Kolera telah mengklaim tidak kurang dari 23 kematian dan 530 dugaan kasus di Borno, kata Kantor PBB untuk Koordinasi Urusan Kemanusiaan, OCHA, Kamis.
Badan PBB menambahkan dalam sebuah pernyataan bahwa wabah kolera pertama kali dilaporkan oleh kementerian kesehatan negara bagian, menambahkan bahwa kasus pertama tercatat pada 16 Agustus 2017.
“Lebih dari 530 kasus suspek telah terdaftar per 5 September 2017, termasuk 23 kematian (tingkat kematian 4,3 persen).
“Wabah itu terutama di Garasi Muna, sebuah kamp yang menampung setidaknya 20.000 pengungsi di pinggiran ibu kota Maiduguri.
“Meskipun sebagian besar kasus teridentifikasi di camp Muna Garage, yang lain teridentifikasi di Custom House, Ruwan Zafi dan Bolori II, semua camp dekat Muna Garage.
“Ada juga laporan dugaan wabah kolera di Wilayah Pemerintah Daerah Monguno dan Dikwa, masing-masing timur laut dan timur Maiduguri,” kata OCHA.
Angka terakhir menunjukkan tingkat kematian 4,3 persen – jauh di atas satu persen yang dianggap darurat oleh Organisasi Kesehatan Dunia.

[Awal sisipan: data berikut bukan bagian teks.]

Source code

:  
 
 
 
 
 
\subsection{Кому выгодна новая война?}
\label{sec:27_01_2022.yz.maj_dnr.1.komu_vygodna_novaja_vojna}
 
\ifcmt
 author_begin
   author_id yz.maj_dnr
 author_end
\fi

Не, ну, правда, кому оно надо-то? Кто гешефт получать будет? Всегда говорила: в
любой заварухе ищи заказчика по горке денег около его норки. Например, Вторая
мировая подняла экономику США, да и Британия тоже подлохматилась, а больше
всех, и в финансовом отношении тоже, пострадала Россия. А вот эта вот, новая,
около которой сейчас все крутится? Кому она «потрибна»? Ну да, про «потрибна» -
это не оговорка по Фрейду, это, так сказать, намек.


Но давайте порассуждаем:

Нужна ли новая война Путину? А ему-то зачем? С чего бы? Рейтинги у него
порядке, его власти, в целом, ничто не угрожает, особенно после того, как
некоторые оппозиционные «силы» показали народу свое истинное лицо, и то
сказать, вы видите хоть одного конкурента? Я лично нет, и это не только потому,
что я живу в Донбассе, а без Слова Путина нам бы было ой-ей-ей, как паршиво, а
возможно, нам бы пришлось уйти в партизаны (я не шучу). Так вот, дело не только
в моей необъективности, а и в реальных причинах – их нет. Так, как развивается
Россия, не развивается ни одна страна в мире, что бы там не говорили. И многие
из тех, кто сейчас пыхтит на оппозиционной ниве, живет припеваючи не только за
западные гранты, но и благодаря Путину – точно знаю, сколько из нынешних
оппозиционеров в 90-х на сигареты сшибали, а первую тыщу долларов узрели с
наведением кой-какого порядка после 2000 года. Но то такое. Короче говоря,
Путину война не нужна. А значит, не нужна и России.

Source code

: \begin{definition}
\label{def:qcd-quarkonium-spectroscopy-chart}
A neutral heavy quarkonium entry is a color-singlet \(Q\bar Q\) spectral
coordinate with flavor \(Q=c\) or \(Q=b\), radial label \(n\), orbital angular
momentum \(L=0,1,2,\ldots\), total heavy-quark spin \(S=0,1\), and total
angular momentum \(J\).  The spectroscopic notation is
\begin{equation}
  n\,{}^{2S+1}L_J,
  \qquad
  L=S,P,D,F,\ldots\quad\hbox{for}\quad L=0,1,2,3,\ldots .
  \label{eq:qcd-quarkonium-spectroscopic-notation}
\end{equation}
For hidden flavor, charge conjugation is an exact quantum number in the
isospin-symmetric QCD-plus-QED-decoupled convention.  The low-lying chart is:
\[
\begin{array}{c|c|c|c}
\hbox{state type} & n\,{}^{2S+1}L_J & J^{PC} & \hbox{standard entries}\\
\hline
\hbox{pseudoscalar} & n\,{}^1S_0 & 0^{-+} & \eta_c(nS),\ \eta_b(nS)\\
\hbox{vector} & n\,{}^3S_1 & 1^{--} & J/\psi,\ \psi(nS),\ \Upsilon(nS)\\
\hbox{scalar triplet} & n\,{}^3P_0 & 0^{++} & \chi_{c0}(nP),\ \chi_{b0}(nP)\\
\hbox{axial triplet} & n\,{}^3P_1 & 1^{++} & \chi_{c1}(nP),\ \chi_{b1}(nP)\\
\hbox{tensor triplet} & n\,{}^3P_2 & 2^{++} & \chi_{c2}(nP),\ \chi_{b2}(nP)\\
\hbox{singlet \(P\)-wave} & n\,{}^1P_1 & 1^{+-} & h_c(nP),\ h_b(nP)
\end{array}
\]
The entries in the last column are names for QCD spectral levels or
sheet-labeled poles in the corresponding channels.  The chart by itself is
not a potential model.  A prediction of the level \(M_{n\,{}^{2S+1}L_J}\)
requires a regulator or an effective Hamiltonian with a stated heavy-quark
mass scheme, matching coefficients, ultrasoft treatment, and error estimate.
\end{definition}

Masa inkubasi singkat dua jam hingga lima hari berarti penyakit ini dapat menyebar dengan kecepatan yang eksplosif.
Namun, Kementerian Negara Kesehatan, Badan Air dan Sanitasi Pedesaan dan organisasi kemanusiaan, termasuk badan-badan PBB, menanggapi wabah tersebut, kata OCHA.
Badan PBB itu menambahkan bahwa pusat operasional darurat telah dibentuk untuk mengelola respons.
Kementerian Kesehatan negara bagian telah mendirikan satu pusat perawatan Kolera dengan 30 tempat tidur dengan dukungan mitra kemanusiaan di kamp Garasi Muna.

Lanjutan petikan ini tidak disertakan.